+++ DATA FOR THIS EXERCISE

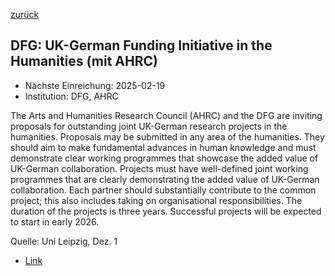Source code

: [zurück](/funding/)

## DFG: UK-German Funding Initiative in the Humanities (mit AHRC)

* Nächste Einreichung: 2025-02-19
* Institution: DFG, AHRC

The Arts and Humanities Research Council (AHRC) and the DFG are inviting proposals for outstanding joint UK-German research projects in the humanities. Proposals may be submitted in any area of the humanities. They should aim to make fundamental advances in human knowledge and must demonstrate clear working programmes that showcase the added value of UK-German collaboration. Projects must have well-defined joint working programmes that are clearly demonstrating the added value of UK-German collaboration. Each partner should substantially contribute to the common project; this also includes taking on organisational responsibilities. The duration of the projects is three years. Successful projects will be expected to start in early 2026.

Quelle: Uni Leipzig, Dez. 1

* [Link](https://www.dfg.de/de/aktuelles/neuigkeiten-themen/info-wissenschaft/2024/ifw-24-91)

++++++

WHAT IS REQUIRED
Set down, word for word, the full listing above, and carry over no pictures.

REPLY TO THE EXERCISE
Source code

: [zurück](/funding/)

## DFG: UK-German Funding Initiative in the Humanities (mit AHRC)

* Nächste Einreichung: 2025-02-19
* Institution: DFG, AHRC

The Arts and Humanities Research Council (AHRC) and the DFG are inviting proposals for outstanding joint UK-German research projects in the humanities. Proposals may be submitted in any area of the humanities. They should aim to make fundamental advances in human knowledge and must demonstrate clear working programmes that showcase the added value of UK-German collaboration. Projects must have well-defined joint working programmes that are clearly demonstrating the added value of UK-German collaboration. Each partner should substantially contribute to the common project; this also includes taking on organisational responsibilities. The duration of the projects is three years. Successful projects will be expected to start in early 2026.

Quelle: Uni Leipzig, Dez. 1

* [Link](https://www.dfg.de/de/aktuelles/neuigkeiten-themen/info-wissenschaft/2024/ifw-24-91)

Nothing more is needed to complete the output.